Advances in understanding genomic drivers of human malignancies have evolved from morphologic evaluations to in-depth DNA and RNA analyses and gene expression profiling. In urologic malignancies, these molecular diagnostics are integral to patient management, aiding pathological diagnosis, providing prognostic and predictive relevance, and identifying therapeutic options for advanced diseases. For instance, renal cell carcinoma frequently harbors alterations in VHL, PBRM1, and BAP1, influencing therapeutic responses, while urothelial carcinoma is characterized by FGFR3 mutations and TERT promoter alterations, which have implications for targeted therapy.
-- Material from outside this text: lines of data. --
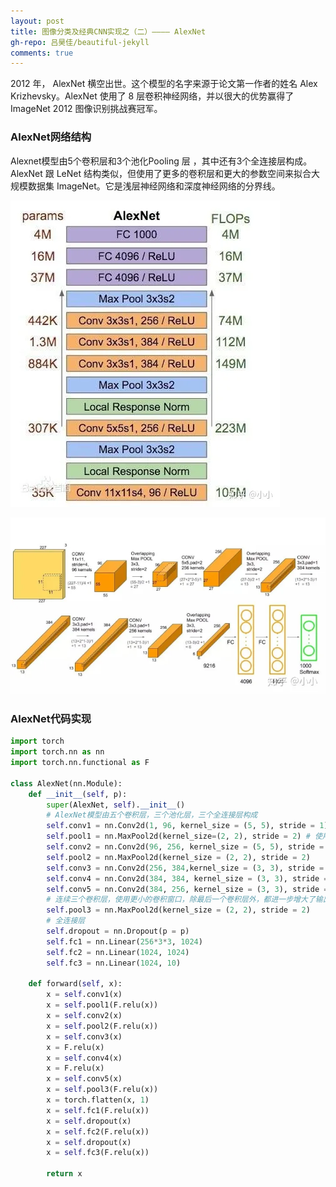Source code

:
 ```yaml
---
layout: post
title: 图像分类及经典CNN实现之（二）———— AlexNet
gh-repo: 吕昊佳/beautiful-jekyll
comments: true
---
```


2012 年， AlexNet 横空出世。这个模型的名字来源于论⽂第一作者的姓名 Alex Krizhevsky。AlexNet 使⽤了 8 层卷积神经⽹络，并以很⼤的优势赢得了 ImageNet 2012 图像识别挑战赛冠军。
### AlexNet网络结构
Alexnet模型由5个卷积层和3个池化Pooling 层 ，其中还有3个全连接层构成。AlexNet 跟 LeNet 结构类似，但使⽤了更多的卷积层和更⼤的参数空间来拟合⼤规模数据集 ImageNet。它是浅层神经⽹络和深度神经⽹络的分界线。

![Crepe](/assets/img/AlexNet网络结构1.jpg)

![Crepe](/assets/img/AlexNet网络结构2.jpg)

### AlexNet代码实现
```python
import torch 
import torch.nn as nn
import torch.nn.functional as F

class AlexNet(nn.Module):
    def __init__(self, p):
        super(AlexNet, self).__init__()
        # AlexNet模型由五个卷积层，三个池化层，三个全连接层构成
        self.conv1 = nn.Conv2d(1, 96, kernel_size = (5, 5), stride = 1)
        self.pool1 = nn.MaxPool2d(kernel_size=(2, 2), stride = 2) # 使用池化层减小输入的高和宽
        self.conv2 = nn.Conv2d(96, 256, kernel_size = (5, 5), stride = 1, padding = 2)
        self.pool2 = nn.MaxPool2d(kernel_size = (2, 2), stride = 2)
        self.conv3 = nn.Conv2d(256, 384,kernel_size = (3, 3), stride = 1, padding = 1)
        self.conv4 = nn.Conv2d(384, 384, kernel_size = (3, 3), stride = 1, padding = 1)
        self.conv5 = nn.Conv2d(384, 256, kernel_size = (3, 3), stride = 1, padding = 1)
        # 连续三个卷积层，使用更小的卷积窗口，除最后一个卷积层外，都进一步增大了输出通道数
        self.pool3 = nn.MaxPool2d(kernel_size = (2, 2), stride = 2)
        # 全连接层
        self.dropout = nn.Dropout(p = p)
        self.fc1 = nn.Linear(256*3*3, 1024)
        self.fc2 = nn.Linear(1024, 1024)
        self.fc3 = nn.Linear(1024, 10)

    def forward(self, x):
        x = self.conv1(x)
        x = self.pool1(F.relu(x))
        x = self.conv2(x)
        x = self.pool2(F.relu(x))
        x = self.conv3(x)
        x = F.relu(x)
        x = self.conv4(x)
        x = F.relu(x)
        x = self.conv5(x)
        x = self.pool3(F.relu(x))
        x = torch.flatten(x, 1)
        x = self.fc1(F.relu(x))
        x = self.dropout(x)
        x = self.fc2(F.relu(x))
        x = self.dropout(x)
        x = self.fc3(F.relu(x))

        return x
```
Prostate cancer commonly involves TMPRSS2-ERG fusions and BRCA2 mutations, affecting treatment strategies, and penile squamous cell carcinoma follows distinct HPV-dependent and HPV-independent pathways, with mutations in TP53 and CDKN2A genes. These advances in molecular pathology have deepened our understanding of these complex diseases and facilitated the introduction of novel targeted therapies. While these advances promise improved diagnosis, prognosis, and treatment options, many questions remain regarding the variable patient responses within the same histologic types. Addressing these will enable optimal management strategies and the development of personalized treatments targeting specific molecular alterations to improve patient outcomes.